The Bank of England, though privately chartered and capitalized, was launched on the government's behalf to take a more efficient approach. Effectively the debts notched on tally sticks became bank money and government tax payments became public debt that could be traded. "The debts of the Bank of England became a true national currency," Mr. Zannoni writes. A problem that had vexed England, a scarcity of money, was "finally solved and the country prospered."
A century later, during America's Founding era, money was the source of a clash between Jeffersonian and Hamiltonian ideals. The Hamiltonian approach was one of centralization, in which the federal government would create a physical national currency and a means of creating and exchanging debts -- public and private -- through a national bank. Jefferson's party, by contrast, was skeptical of large banks and national standards, favoring the provision of state-issued currency and no federal apparatus. In part because of this ideological conflict, the U.S. didn't mint its first coins until 1793, a few years after the Constitution went into effect. Lacking direction, the economy grew largely through bank money swapped via state-chartered banks, an arrangement that, according to Mr. Zannoni, retarded the creation of a national currency that would be composed of the "debts of one national bank."

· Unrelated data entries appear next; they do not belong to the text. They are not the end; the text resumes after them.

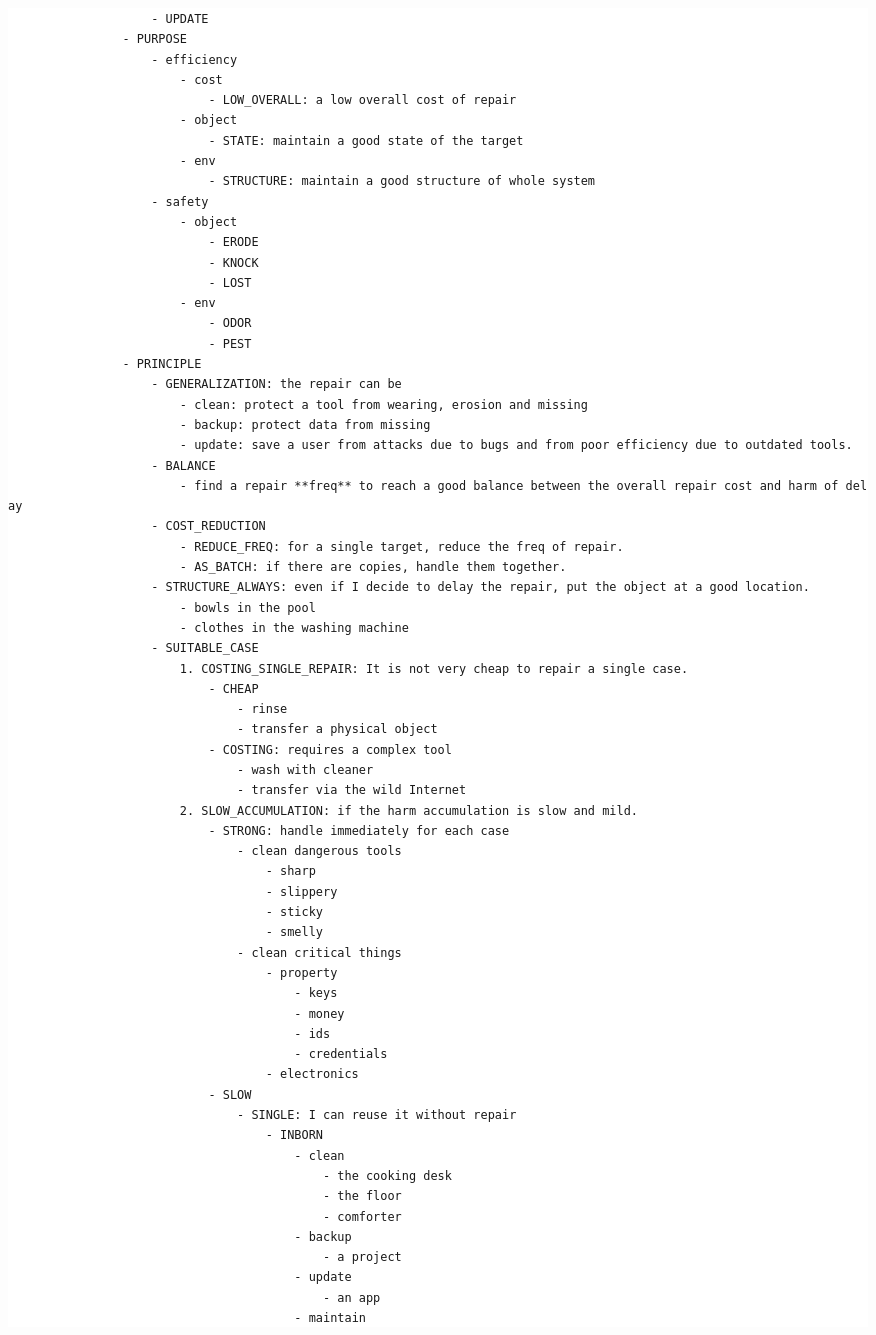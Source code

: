                         - UPDATE
                    - PURPOSE
                        - efficiency
                            - cost
                                - LOW_OVERALL: a low overall cost of repair
                            - object
                                - STATE: maintain a good state of the target
                            - env
                                - STRUCTURE: maintain a good structure of whole system
                        - safety
                            - object
                                - ERODE
                                - KNOCK
                                - LOST
                            - env
                                - ODOR
                                - PEST
                    - PRINCIPLE
                        - GENERALIZATION: the repair can be
                            - clean: protect a tool from wearing, erosion and missing
                            - backup: protect data from missing
                            - update: save a user from attacks due to bugs and from poor efficiency due to outdated tools.
                        - BALANCE
                            - find a repair **freq** to reach a good balance between the overall repair cost and harm of delay
                        - COST_REDUCTION
                            - REDUCE_FREQ: for a single target, reduce the freq of repair.
                            - AS_BATCH: if there are copies, handle them together.
                        - STRUCTURE_ALWAYS: even if I decide to delay the repair, put the object at a good location.
                            - bowls in the pool
                            - clothes in the washing machine
                        - SUITABLE_CASE
                            1. COSTING_SINGLE_REPAIR: It is not very cheap to repair a single case.
                                - CHEAP
                                    - rinse
                                    - transfer a physical object
                                - COSTING: requires a complex tool
                                    - wash with cleaner
                                    - transfer via the wild Internet
                            2. SLOW_ACCUMULATION: if the harm accumulation is slow and mild.
                                - STRONG: handle immediately for each case
                                    - clean dangerous tools
                                        - sharp
                                        - slippery
                                        - sticky
                                        - smelly
                                    - clean critical things
                                        - property
                                            - keys
                                            - money
                                            - ids
                                            - credentials
                                        - electronics
                                - SLOW
                                    - SINGLE: I can reuse it without repair
                                        - INBORN
                                            - clean
                                                - the cooking desk
                                                - the floor
                                                - comforter
                                            - backup
                                                - a project
                                            - update
                                                - an app
                                            - maintain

The most unexpected chapter in "Money and Promises" examines the early Soviet banking system: It began with revolutionary zeal, Mr. Zannoni observes, but ultimately succumbed to capitalist principles. Lenin and his comrades envisioned a society that would abolish money; in the early days of the revolution the Soviets tried a system of direct exchange, in which grain would be traded for manufactured goods, with exchange rates set by a committee. This system failed terribly, and soon the Soviets retreated to creating a powerful state bank, called Gosbank, modeled on the Bank of England. It didn't take long for the government to realize that the bank could issue debt as money -- to the benefit of the state. Which is exactly what the bank did, though in grim Soviet fashion the state did eventually execute the bank's key founders.
In the course of sketching his historical vignettes, Mr. Zannoni shares stories of his own career as a businessman (he was a longtime Goldman Sachs banker) and a wayward academic (he did graduate work in the U.S. and Europe). His business career included two years in Moscow in the waning days of the U.S.S.R., for a doomed nationalization of AvtoVAZ, the manufacturer of the famous -- or infamous -- Lada brand. "No one knew what was happening," he writes, "or how to make it happen." Now an executive at the fashion house Prada, the author gives the impression of a man in a pressed linen suit occasionally doffing his coat at the back of a musty archive.
Except for a few references to modern events, "Money & Promises" makes scant mention of the 2008-09 financial crisis or the rise of bitcoin, which uses wildly different means (a cryptography-enhanced public ledger) to achieve the same ends of trust and transparency that the Venetians and Pisans aimed for. Mr. Zannoni seems resigned to the idea that debts will be chronically mismanaged and that periodic bank failures -- and bailouts -- are an almost necessary feature of our modern system. One wishes he had made this argument more directly.
Still, "Money & Promises" is an amiable mix of scholarship and jaunty financial history. This summer it should appeal to those who like to read on the beach but who prefer to avoid the mindlessness of the classic beach read." [1]
1. How to Spend What Is Owed. Berman, Dennis K. Wall Street Journal, Eastern edition; New York, N.Y.. 31 July 2024: A.15.